Items listed in a dataset
○ ○ ○ ○ ○

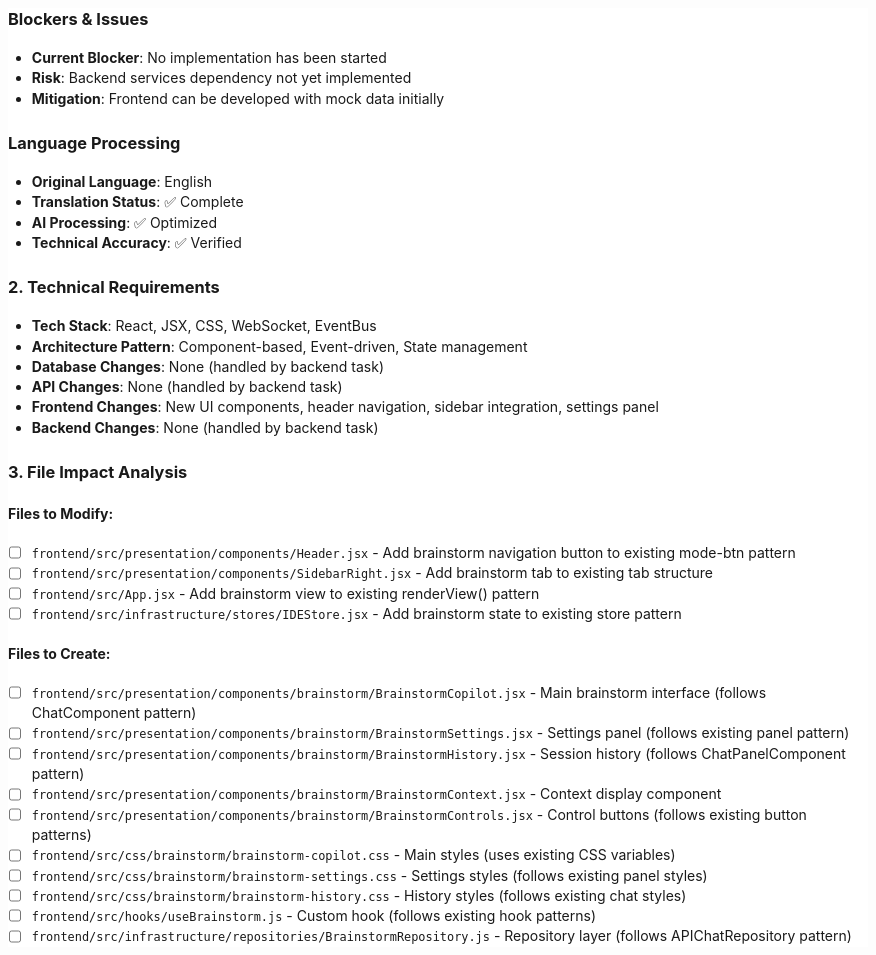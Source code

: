 ### Blockers & Issues
- **Current Blocker**: No implementation has been started
- **Risk**: Backend services dependency not yet implemented
- **Mitigation**: Frontend can be developed with mock data initially

### Language Processing
- **Original Language**: English
- **Translation Status**: ✅ Complete
- **AI Processing**: ✅ Optimized
- **Technical Accuracy**: ✅ Verified

### 2. Technical Requirements
- **Tech Stack**: React, JSX, CSS, WebSocket, EventBus
- **Architecture Pattern**: Component-based, Event-driven, State management
- **Database Changes**: None (handled by backend task)
- **API Changes**: None (handled by backend task)
- **Frontend Changes**: New UI components, header navigation, sidebar integration, settings panel
- **Backend Changes**: None (handled by backend task)

### 3. File Impact Analysis
#### Files to Modify:
- [ ] `frontend/src/presentation/components/Header.jsx` - Add brainstorm navigation button to existing mode-btn pattern
- [ ] `frontend/src/presentation/components/SidebarRight.jsx` - Add brainstorm tab to existing tab structure
- [ ] `frontend/src/App.jsx` - Add brainstorm view to existing renderView() pattern
- [ ] `frontend/src/infrastructure/stores/IDEStore.jsx` - Add brainstorm state to existing store pattern

#### Files to Create:
- [ ] `frontend/src/presentation/components/brainstorm/BrainstormCopilot.jsx` - Main brainstorm interface (follows ChatComponent pattern)
- [ ] `frontend/src/presentation/components/brainstorm/BrainstormSettings.jsx` - Settings panel (follows existing panel pattern)
- [ ] `frontend/src/presentation/components/brainstorm/BrainstormHistory.jsx` - Session history (follows ChatPanelComponent pattern)
- [ ] `frontend/src/presentation/components/brainstorm/BrainstormContext.jsx` - Context display component
- [ ] `frontend/src/presentation/components/brainstorm/BrainstormControls.jsx` - Control buttons (follows existing button patterns)
- [ ] `frontend/src/css/brainstorm/brainstorm-copilot.css` - Main styles (uses existing CSS variables)
- [ ] `frontend/src/css/brainstorm/brainstorm-settings.css` - Settings styles (follows existing panel styles)
- [ ] `frontend/src/css/brainstorm/brainstorm-history.css` - History styles (follows existing chat styles)
- [ ] `frontend/src/hooks/useBrainstorm.js` - Custom hook (follows existing hook patterns)
- [ ] `frontend/src/infrastructure/repositories/BrainstormRepository.js` - Repository layer (follows APIChatRepository pattern)
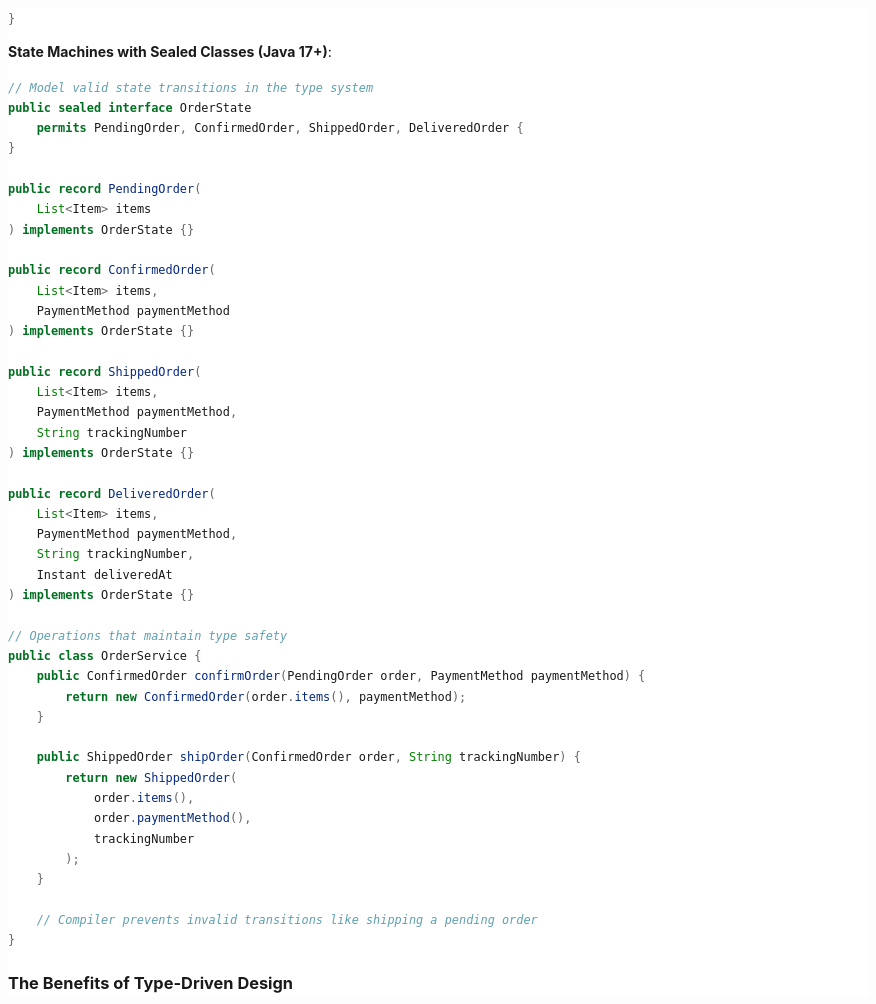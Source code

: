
```java
}
```

**State Machines with Sealed Classes (Java 17+)**:
```java
// Model valid state transitions in the type system
public sealed interface OrderState 
    permits PendingOrder, ConfirmedOrder, ShippedOrder, DeliveredOrder {
}

public record PendingOrder(
    List<Item> items
) implements OrderState {}

public record ConfirmedOrder(
    List<Item> items,
    PaymentMethod paymentMethod
) implements OrderState {}

public record ShippedOrder(
    List<Item> items,
    PaymentMethod paymentMethod,
    String trackingNumber
) implements OrderState {}

public record DeliveredOrder(
    List<Item> items,
    PaymentMethod paymentMethod,
    String trackingNumber,
    Instant deliveredAt
) implements OrderState {}

// Operations that maintain type safety
public class OrderService {
    public ConfirmedOrder confirmOrder(PendingOrder order, PaymentMethod paymentMethod) {
        return new ConfirmedOrder(order.items(), paymentMethod);
    }
    
    public ShippedOrder shipOrder(ConfirmedOrder order, String trackingNumber) {
        return new ShippedOrder(
            order.items(), 
            order.paymentMethod(), 
            trackingNumber
        );
    }
    
    // Compiler prevents invalid transitions like shipping a pending order
}
```

### The Benefits of Type-Driven Design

○ ○ ○ ○ ○

== Try it ==
Word for word, return all the entries and skip their pictures.

== Answer box ==
Source code

: ### Blockers & Issues
- **Current Blocker**: No implementation has been started
- **Risk**: Backend services dependency not yet implemented
- **Mitigation**: Frontend can be developed with mock data initially

### Language Processing
- **Original Language**: English
- **Translation Status**: ✅ Complete
- **AI Processing**: ✅ Optimized
- **Technical Accuracy**: ✅ Verified

### 2. Technical Requirements
- **Tech Stack**: React, JSX, CSS, WebSocket, EventBus
- **Architecture Pattern**: Component-based, Event-driven, State management
- **Database Changes**: None (handled by backend task)
- **API Changes**: None (handled by backend task)
- **Frontend Changes**: New UI components, header navigation, sidebar integration, settings panel
- **Backend Changes**: None (handled by backend task)

### 3. File Impact Analysis
#### Files to Modify:
- [ ] `frontend/src/presentation/components/Header.jsx` - Add brainstorm navigation button to existing mode-btn pattern
- [ ] `frontend/src/presentation/components/SidebarRight.jsx` - Add brainstorm tab to existing tab structure
- [ ] `frontend/src/App.jsx` - Add brainstorm view to existing renderView() pattern
- [ ] `frontend/src/infrastructure/stores/IDEStore.jsx` - Add brainstorm state to existing store pattern

#### Files to Create:
- [ ] `frontend/src/presentation/components/brainstorm/BrainstormCopilot.jsx` - Main brainstorm interface (follows ChatComponent pattern)
- [ ] `frontend/src/presentation/components/brainstorm/BrainstormSettings.jsx` - Settings panel (follows existing panel pattern)
- [ ] `frontend/src/presentation/components/brainstorm/BrainstormHistory.jsx` - Session history (follows ChatPanelComponent pattern)
- [ ] `frontend/src/presentation/components/brainstorm/BrainstormContext.jsx` - Context display component
- [ ] `frontend/src/presentation/components/brainstorm/BrainstormControls.jsx` - Control buttons (follows existing button patterns)
- [ ] `frontend/src/css/brainstorm/brainstorm-copilot.css` - Main styles (uses existing CSS variables)
- [ ] `frontend/src/css/brainstorm/brainstorm-settings.css` - Settings styles (follows existing panel styles)
- [ ] `frontend/src/css/brainstorm/brainstorm-history.css` - History styles (follows existing chat styles)
- [ ] `frontend/src/hooks/useBrainstorm.js` - Custom hook (follows existing hook patterns)
- [ ] `frontend/src/infrastructure/repositories/BrainstormRepository.js` - Repository layer (follows APIChatRepository pattern)
Source code

:
```java
}
```

**State Machines with Sealed Classes (Java 17+)**:
```java
// Model valid state transitions in the type system
public sealed interface OrderState 
    permits PendingOrder, ConfirmedOrder, ShippedOrder, DeliveredOrder {
}

public record PendingOrder(
    List<Item> items
) implements OrderState {}

public record ConfirmedOrder(
    List<Item> items,
    PaymentMethod paymentMethod
) implements OrderState {}

public record ShippedOrder(
    List<Item> items,
    PaymentMethod paymentMethod,
    String trackingNumber
) implements OrderState {}

public record DeliveredOrder(
    List<Item> items,
    PaymentMethod paymentMethod,
    String trackingNumber,
    Instant deliveredAt
) implements OrderState {}

// Operations that maintain type safety
public class OrderService {
    public ConfirmedOrder confirmOrder(PendingOrder order, PaymentMethod paymentMethod) {
        return new ConfirmedOrder(order.items(), paymentMethod);
    }
    
    public ShippedOrder shipOrder(ConfirmedOrder order, String trackingNumber) {
        return new ShippedOrder(
            order.items(), 
            order.paymentMethod(), 
            trackingNumber
        );
    }
    
    // Compiler prevents invalid transitions like shipping a pending order
}
```

### The Benefits of Type-Driven Design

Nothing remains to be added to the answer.